Uno studio recente pubblicato sul Journal of Alzheimer’s Disease ha gettato nuova luce sulla presunta prevalenza di demenza nell’Antichità, sfidando l’idea che l’Alzheimer fosse comune tra gli antichi greci e romani. Secondo la ricerca condotta da Caleb Finch e colleghi presso la USC Leonard Davis School of Gerontology, i sintomi correlati all’Alzheimer erano rari circa 2500 anni fa.
Esaminando documenti medici greco-romani risalenti all’VIII secolo a.C. e al III secolo d.C., gli studiosi hanno scoperto poche menzioni di qualcosa simile a un lieve deterioramento cognitivo tra gli antichi greci. Si è riscontrato un aumento di affermazioni che suggeriscono casi di demenza avanzata tra i Romani, sebbene non sia possibile identificarli come Alzheimer.

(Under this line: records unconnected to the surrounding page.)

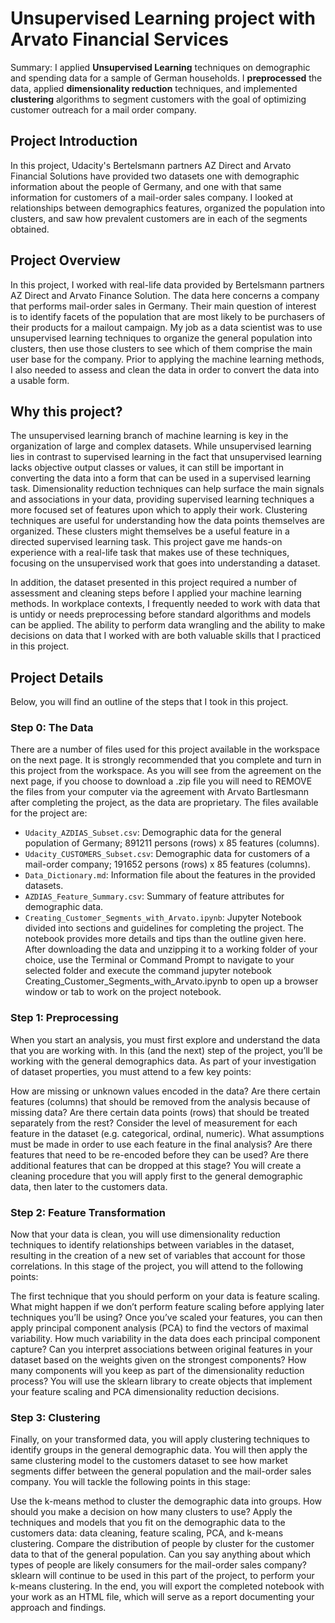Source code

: # Unsupervised Learning project with Arvato Financial Services
Summary: I applied **Unsupervised Learning** techniques on demographic and spending data for a sample of German households. I **preprocessed** the data, applied **dimensionality reduction** techniques, and implemented **clustering** algorithms to segment customers with the goal of optimizing customer outreach for a mail order company.

## Project Introduction
In this project, Udacity's Bertelsmann partners AZ Direct and Arvato Financial Solutions have provided two datasets one with demographic information about the people of Germany, and one with that same information for customers of a mail-order sales company. I looked at relationships between demographics features, organized the population into clusters, and saw how prevalent customers are in each of the segments obtained.

## Project Overview
In this project, I worked with real-life data provided by Bertelsmann partners AZ Direct and Arvato Finance Solution. The data here concerns a company that performs mail-order sales in Germany. Their main question of interest is to identify facets of the population that are most likely to be purchasers of their products for a mailout campaign. My job as a data scientist was to use unsupervised learning techniques to organize the general population into clusters, then use those clusters to see which of them comprise the main user base for the company. Prior to applying the machine learning methods, I also needed to assess and clean the data in order to convert the data into a usable form.

## Why this project?
The unsupervised learning branch of machine learning is key in the organization of large and complex datasets. While unsupervised learning lies in contrast to supervised learning in the fact that unsupervised learning lacks objective output classes or values, it can still be important in converting the data into a form that can be used in a supervised learning task. Dimensionality reduction techniques can help surface the main signals and associations in your data, providing supervised learning techniques a more focused set of features upon which to apply their work. Clustering techniques are useful for understanding how the data points themselves are organized. These clusters might themselves be a useful feature in a directed supervised learning task. This project gave me hands-on experience with a real-life task that makes use of these techniques, focusing on the unsupervised work that goes into understanding a dataset.

In addition, the dataset presented in this project required a number of assessment and cleaning steps before I applied your machine learning methods. In workplace contexts, I frequently needed to work with data that is untidy or needs preprocessing before standard algorithms and models can be applied. The ability to perform data wrangling and the ability to make decisions on data that I worked with are both valuable skills that I practiced in this project.

## Project Details
Below, you will find an outline of the steps that I took in this project. 

### Step 0: The Data
There are a number of files used for this project available in the workspace on the next page. It is strongly recommended that you complete and turn in this project from the workspace. As you will see from the agreement on the next page, if you choose to download a .zip file you will need to REMOVE the files from your computer via the agreement with Arvato Bartlesmann after completing the project, as the data are proprietary. The files available for the project are:

* `Udacity_AZDIAS_Subset.csv`: Demographic data for the general population of Germany; 891211 persons (rows) x 85 features (columns).
* `Udacity_CUSTOMERS_Subset.csv`: Demographic data for customers of a mail-order company; 191652 persons (rows) x 85 features (columns).
* `Data_Dictionary.md`: Information file about the features in the provided datasets.
* `AZDIAS_Feature_Summary.csv`: Summary of feature attributes for demographic data.
* `Creating_Customer_Segments_with_Arvato.ipynb`: Jupyter Notebook divided into sections and guidelines for completing the project. The notebook provides more details and tips than the outline given here.
After downloading the data and unzipping it to a working folder of your choice, use the Terminal or Command Prompt to navigate to your selected folder and execute the command jupyter notebook Creating_Customer_Segments_with_Arvato.ipynb to open up a browser window or tab to work on the project notebook.

### Step 1: Preprocessing
When you start an analysis, you must first explore and understand the data that you are working with. In this (and the next) step of the project, you’ll be working with the general demographics data. As part of your investigation of dataset properties, you must attend to a few key points:

How are missing or unknown values encoded in the data? Are there certain features (columns) that should be removed from the analysis because of missing data? Are there certain data points (rows) that should be treated separately from the rest?
Consider the level of measurement for each feature in the dataset (e.g. categorical, ordinal, numeric). What assumptions must be made in order to use each feature in the final analysis? Are there features that need to be re-encoded before they can be used? Are there additional features that can be dropped at this stage?
You will create a cleaning procedure that you will apply first to the general demographic data, then later to the customers data.

### Step 2: Feature Transformation
Now that your data is clean, you will use dimensionality reduction techniques to identify relationships between variables in the dataset, resulting in the creation of a new set of variables that account for those correlations. In this stage of the project, you will attend to the following points:

The first technique that you should perform on your data is feature scaling. What might happen if we don’t perform feature scaling before applying later techniques you’ll be using?
Once you’ve scaled your features, you can then apply principal component analysis (PCA) to find the vectors of maximal variability. How much variability in the data does each principal component capture? Can you interpret associations between original features in your dataset based on the weights given on the strongest components? How many components will you keep as part of the dimensionality reduction process?
You will use the sklearn library to create objects that implement your feature scaling and PCA dimensionality reduction decisions.

### Step 3: Clustering
Finally, on your transformed data, you will apply clustering techniques to identify groups in the general demographic data. You will then apply the same clustering model to the customers dataset to see how market segments differ between the general population and the mail-order sales company. You will tackle the following points in this stage:

Use the k-means method to cluster the demographic data into groups. How should you make a decision on how many clusters to use?
Apply the techniques and models that you fit on the demographic data to the customers data: data cleaning, feature scaling, PCA, and k-means clustering. Compare the distribution of people by cluster for the customer data to that of the general population. Can you say anything about which types of people are likely consumers for the mail-order sales company?
sklearn will continue to be used in this part of the project, to perform your k-means clustering. In the end, you will export the completed notebook with your work as an HTML file, which will serve as a report documenting your approach and findings.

Secondo lo studio, gli antichi greci e romani non avevano un “livello epidemico” di demenza avanzata, aspettandosi competenza intellettuale oltre i 60 anni. L’analisi di antichi scritti, incluso quello di Ippocrate e di filosofi come Galeno e Plinio il Vecchio, non ha rivelato menzioni significative di perdita di memoria.
Gli autori suggeriscono che l’eventuale comparsa di malattie avanzate nell’epoca romana potrebbe essere associata a fattori ambientali come l’inquinamento atmosferico e l’esposizione al piombo. Gli aristocratici romani utilizzavano frequentemente contenitori contenenti piombo, suggerendo una possibile connessione tra l’esposizione a questo metallo e la demenza.
Questi risultati aprono la porta a nuove riflessioni sulle cause attuali dell’aumento dei casi di demenza, suggerendo che fattori ambientali e comportamentali potrebbero contribuire al fenomeno, analogamente a quanto avveniva ai tempi dei romani.